Task brief>
Looking at the records below, count how many lines contain the string "emotions". Give that number alone.

Source material>
——

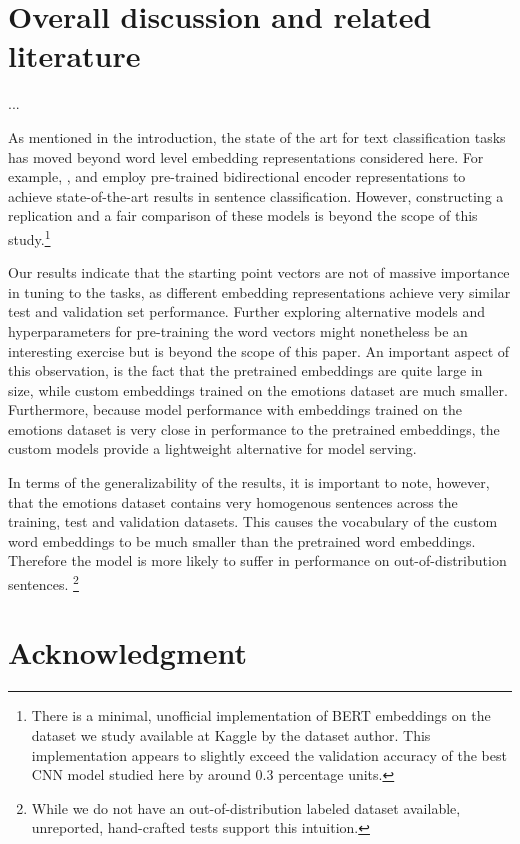 \documentclass[conference]{IEEEtran}
\begin{document}
\section{Overall discussion and related literature}
...

As mentioned in the introduction, the state of the art for text classification tasks has moved beyond word level embedding representations considered here. For example, \cite{bert}, \cite{xlnet} and \cite{bertclassification} employ pre-trained bidirectional encoder representations to achieve state-of-the-art results in sentence classification. However, constructing a replication and a fair comparison of these models is beyond the scope of this study.\footnote{There is a minimal, unofficial implementation of BERT\cite{bert} embeddings on the dataset we study\cite{kaggledata} available at Kaggle by the dataset author. This implementation appears to slightly exceed the validation accuracy of the best CNN model studied here by around 0.3 percentage units.}

Our results indicate that the starting point vectors are not of massive importance in tuning to the tasks, as different embedding representations achieve very similar test and validation set performance. Further exploring alternative models and hyperparameters for pre-training the word vectors might nonetheless be an interesting exercise but is beyond the scope of this paper. An important aspect of this observation, is the fact that the pretrained embeddings are quite large in size, while custom embeddings trained on the emotions dataset are much smaller. Furthermore, because model performance with embeddings trained on the emotions dataset is very close in performance to the pretrained embeddings, the custom models provide a lightweight alternative for model serving. 

In terms of the generalizability of the results, it is important to note, however, that the emotions dataset contains very homogenous sentences across the training, test and validation datasets. This causes the vocabulary of the custom word embeddings to be much smaller than the pretrained word embeddings. Therefore the model is more likely to suffer in performance on out-of-distribution sentences. 
\footnote{While we do not have an out-of-distribution labeled dataset available, unreported, hand-crafted tests support this intuition.}

\section*{Acknowledgment}
\end{document}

——

Written solution>
2